Par une lettre du 5 février 2002, la banque dénonce le crédit à raison d'un dépassement non autorisé dans le crédit de caisse et d'un arriéré de remboursement dans le crédit d'investissement et sur la “base de l'article 5 du cahier des charges des conditions générales d'application” [1] ainsi qu'à raison de la non-communication d'une attestation “émanant de l'institution financière qui vous a signalé auprès de l'Union Professionnelle de Crédit, que vos problèmes envers ces institutions sont résolus”.
Cette dénonciation est immédiatement contestée par le crédité.
La banque rappelle alors que d'autres avertissements avaient déjà été donnés en 1999, qu'un des administrateurs avait déjà eu trois “faillissements” et avait été signalé à quatre reprises auprès de l'Union Professionnelle de Crédit et que certains documents n'auraient pas été communiqués par le crédité malgré la promesse formulée en ce sens.
Interpellée par le crédité qui ne recevait plus d'extraits de compte relatif au compte courant dans lequel fonctionnait le crédit de caisse, la banque précise, le 11 mars 2002, qu'elle a clos ce compte sur la base de l'unicité des comptes mais qu'elle continuait à recueillir sur ce compte certains paiements qu'elle reversait ensuite sur un autre compte.
Aucun accord ne pouvant être trouvé, la banque demande la condamnation du crédité au remboursement du solde de sa dette, soit 80.762,63 EUR en principal tandis que le client postule reconventionnellement sa réintégration dans ses droits et le maintien des crédits litigieux.
3.La décision examinée présente un intérêt sur le plan de ce qu'est une décision de mettre fin au contrat, de sa motivation, de ses effets et des conséquences d'une rupture irrégulière.
Nous allons examiner chacune de ces questions successivement.
4.En principe, il peut être mis fin à un crédit non réglementé soit en cas d'inexécution fautive [2], soit en application d'une clause résolutoire expresse soit encore moyennant un préavis pour autant alors que le contrat soit conclu pour une durée indéterminée, par chacune des parties même si en pratique, la rupture est le plus souvent le fait de la banque.
Quelle que soit la cause de la rupture, la volonté de la banque doit être exprimée clairement. Il faut que le crédité sache avec précision quelles sont les intentions de la banque (continuer ou rompre le contrat) étant entendu que l'expression de cette volonté n'est assujettie à aucune forme particulière. Il faut mais il suffit qu'elle soit certaine.
Tel n'est pas le cas si la banque se contente de notifier, comme en l'espèce, l'existence d'un dépassement du crédit, d'inviter le crédité à régulariser la situation et d'indiquer qu'à défaut pour le crédité de ce faire, la banque se verra “obligée de prendre toutes les mesures propres à assurer la sauvegarde de nos droits” [3].

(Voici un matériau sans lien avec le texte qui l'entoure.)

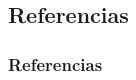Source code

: \documentclass[a4paper,slidestop,xcolor=pst,dvips,blue]{beamer}
\begin{document}
\subsection{Referencias}

\begin{frame}
	\frametitle{Referencias}
	
	
\end{frame}
\end{document}
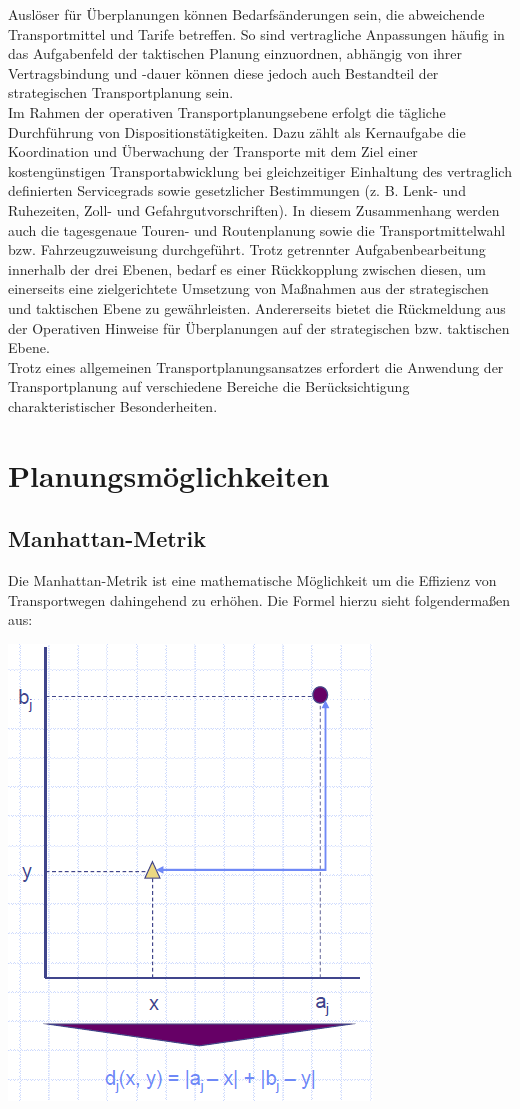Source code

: \documentclass[a4paper,12pt]{scrreprt}
\begin{document}
	Auslöser für Überplanungen können Bedarfsänderungen sein, die abweichende Transportmittel und Tarife betreffen. So sind vertragliche Anpassungen häufig in das Aufgabenfeld der taktischen Planung einzuordnen, abhängig von ihrer Vertragsbindung und -dauer können diese jedoch auch Bestandteil der strategischen Transportplanung sein.\\
	
	Im Rahmen der operativen Transportplanungsebene erfolgt die tägliche Durchführung von Dispositionstätigkeiten. Dazu zählt als Kernaufgabe die Koordination und Überwachung der Transporte mit dem Ziel einer kostengünstigen Transportabwicklung bei gleichzeitiger Einhaltung des vertraglich definierten Servicegrads sowie gesetzlicher Bestimmungen (z. B. Lenk- und Ruhezeiten, Zoll- und Gefahrgutvorschriften). In diesem Zusammenhang werden auch die tagesgenaue Touren- und Routenplanung sowie die Transportmittelwahl bzw. Fahrzeugzuweisung durchgeführt. Trotz getrennter Aufgabenbearbeitung innerhalb der drei Ebenen, bedarf es einer Rückkopplung zwischen diesen, um einerseits eine zielgerichtete Umsetzung von Maßnahmen aus der strategischen und taktischen Ebene zu gewährleisten. Andererseits bietet die Rückmeldung aus der Operativen Hinweise für Überplanungen auf der strategischen bzw. taktischen Ebene.\\ 
	
	Trotz eines allgemeinen Transportplanungsansatzes erfordert die Anwendung der Transportplanung auf verschiedene Bereiche die Berücksichtigung charakteristischer Besonderheiten.\\

	\chapter{Planungsmöglichkeiten}
	\section{Manhattan-Metrik}
	Die Manhattan-Metrik ist eine mathematische Möglichkeit um die Effizienz von Transportwegen dahingehend zu erhöhen. Die Formel hierzu sieht folgendermaßen aus:
	\begin{center}
\includegraphics[width=0.5\linewidth]{./Bilder/rechtwinklig}
\end{center}
\end{document}
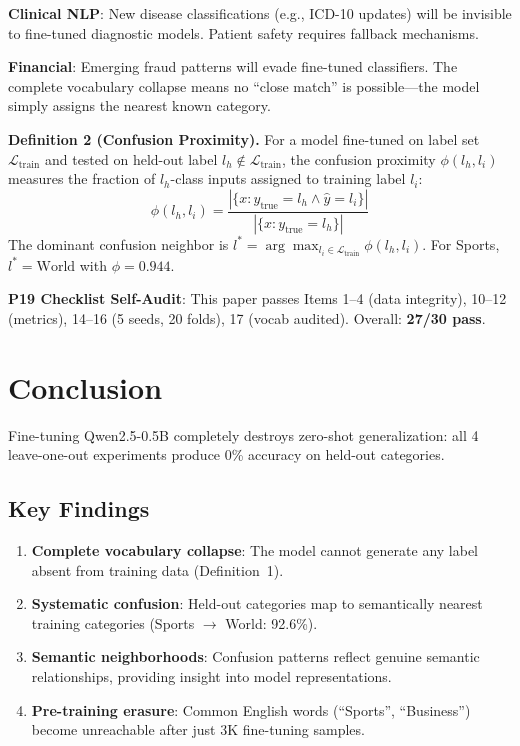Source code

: \documentclass[journal]{IEEEtran}
\begin{document}
\textbf{Clinical NLP}: New disease classifications (e.g., ICD-10 updates) will be invisible to fine-tuned diagnostic models. Patient safety requires fallback mechanisms.

\textbf{Financial}: Emerging fraud patterns will evade fine-tuned classifiers. The complete vocabulary collapse means no ``close match'' is possible---the model simply assigns the nearest known category.

\noindent\textbf{Definition 2 (Confusion Proximity).} For a model fine-tuned on label set $\mathcal{L}_\text{train}$ and tested on held-out label $l_h \notin \mathcal{L}_\text{train}$, the confusion proximity $\phi(l_h, l_i)$ measures the fraction of $l_h$-class inputs assigned to training label $l_i$:
\begin{equation}
\phi(l_h, l_i) = \frac{|\{x : y_{\text{true}} = l_h \wedge \hat{y} = l_i\}|}{|\{x : y_{\text{true}} = l_h\}|}
\end{equation}
The dominant confusion neighbor is $l^* = \arg\max_{l_i \in \mathcal{L}_\text{train}} \phi(l_h, l_i)$. For Sports, $l^* = \text{World}$ with $\phi = 0.944$.

\noindent\textbf{P19 Checklist Self-Audit}: This paper passes Items 1--4 (data integrity), 10--12 (metrics), 14--16 (5 seeds, 20 folds), 17 (vocab audited). Overall: \textbf{27/30 pass}.

\section{Conclusion}
Fine-tuning Qwen2.5-0.5B completely destroys zero-shot generalization: all 4 leave-one-out experiments produce 0\% accuracy on held-out categories.

\subsection{Key Findings}
\begin{enumerate}
\item \textbf{Complete vocabulary collapse}: The model cannot generate any label absent from training data (Definition~1).
\item \textbf{Systematic confusion}: Held-out categories map to semantically nearest training categories (Sports $\to$ World: 92.6\%).
\item \textbf{Semantic neighborhoods}: Confusion patterns reflect genuine semantic relationships, providing insight into model representations.
\item \textbf{Pre-training erasure}: Common English words (``Sports'', ``Business'') become unreachable after just 3K fine-tuning samples.
\end{enumerate}
\end{document}
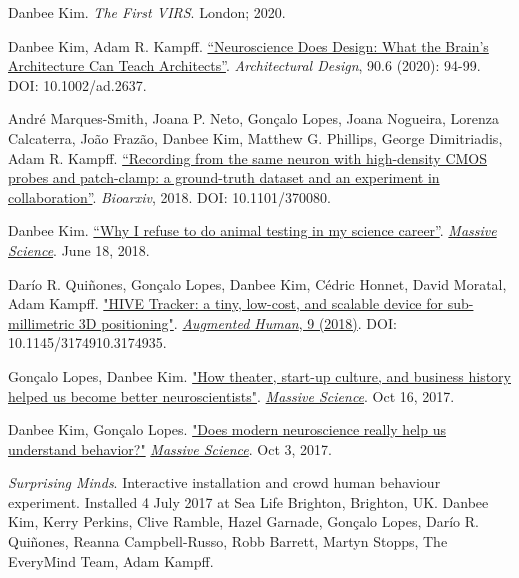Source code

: \documentclass[]{friggeri-cv}
\begin{document}
\vspace{1.2mm}
Danbee Kim. \emph{The First VIRS}. London; 2020. 

\vspace{1.2mm}
Danbee Kim, Adam R. Kampff. \href{https://sci-hub.do/https://onlinelibrary.wiley.com/doi/abs/10.1002/ad.2637}{``Neuroscience Does Design: What the Brain's Architecture Can Teach Architects''}. \emph{Architectural Design}, 90.6 (2020): 94-99. DOI: 10.1002/ad.2637.

\vspace{1.2mm}
Andr\'{e} Marques-Smith, Joana P. Neto, Gon\c{c}alo Lopes, Joana Nogueira, Lorenza Calcaterra, Jo\~{a}o Fraz\~{a}o, Danbee Kim, Matthew G. Phillips, George Dimitriadis, Adam R. Kampff. \href{https://www.biorxiv.org/content/10.1101/370080v1}{``Recording from the same neuron with high-density CMOS probes and patch-clamp: a ground-truth dataset and an experiment in collaboration''}. \emph{Bioarxiv}, 2018. DOI: 10.1101/370080.

\vspace{1.2mm}
Danbee Kim. \href{https://massivesci.com/articles/frankenstein-kim-animal-testing/}{“Why I refuse to do animal testing in my science career”}. \emph{\href{https://massivesci.com}{Massive Science}}. June 18, 2018.

\vspace{1.2mm}
Dar\'{i}o R. Qui\~{n}ones, Gon\c{c}alo Lopes, Danbee Kim, C\'{e}dric Honnet, David Moratal, Adam Kampff. \href{https://www.researchgate.net/publication/322842913_HIVE_Tracker_a_tiny_low-cost_and_scalable_device_for_sub-millimetric_3D_positioning}{"HIVE Tracker: a tiny, low-cost, and scalable device for sub-millimetric 3D positioning"}. \href{http://www.sigah.org/AH2018/}{\emph{Augmented Human}, 9 (2018)}. DOI: 10.1145/3174910.3174935.

\vspace{1.2mm}
Gon\c{c}alo Lopes, Danbee Kim. \href{https://massivesci.com/articles/neuroscience-can-learn-from-theater/}{"How theater, start-up culture, and business history helped us become better neuroscientists"}. \emph{\href{https://massivesci.com}{Massive Science}}. Oct 16, 2017.

\vspace{1.2mm}
Danbee Kim, Gon\c{c}alo Lopes. \href{https://massivesci.com/articles/neuroscience-behavior-vs-technology/}{"Does modern neuroscience really help us understand behavior?"} \emph{\href{https://massivesci.com}{Massive Science}}. Oct 3, 2017. 

\vspace{1.2mm}
\emph{Surprising Minds}. Interactive installation and crowd human behaviour experiment. Installed 4 July 2017 at Sea Life Brighton, Brighton, UK. Danbee Kim, Kerry Perkins, Clive Ramble, Hazel Garnade, Gon\c{c}alo Lopes, Dar\'{i}o R. Qui\~{n}ones, Reanna Campbell-Russo, Robb Barrett, Martyn Stopps, The EveryMind Team, Adam Kampff.
\end{document}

5.Lorsque la banque rompt le contrat sur la base d'une clause résolutoire expresse, comme c'était le cas dans le jugement commenté, elle se doit de motiver sa décision avec précision.
Il appartient en dernier ressort au juge d'apprécier la réalité du motif [4].
Seul celui invoqué dans la dénonciation peut être pris en considération lors de l'appréciation de sa validité [5]. L'évocation ultérieure d'autres motifs est tardive ou non déterminante [6].
Si le tribunal de commerce de Dinant rappelle correctement ces principes, leur mise en oeuvre est plus contestable. En effet, il résulte, à la lecture des constatations réalisées par le tribunal dans son jugement que les motifs évoqués par la banque après la dénonciation, trouvaient un point d'ancrage dans la lettre de dénonciation.
Dans celle-ci, la banque se prévaut d'un défaut de communication de l'attestation “émanant de l'institution financière qui vous a signalé auprès de l'Union Professionnelle de Crédit, que vos problèmes envers ces institutions sont résolus” . Or, ce ne sont que ces “problèmes” - nécessairement bien connue du crédité puisqu'il s'était engagé à délivrer une attestation - qui ont été détaillés, après dénonciation, par la banque.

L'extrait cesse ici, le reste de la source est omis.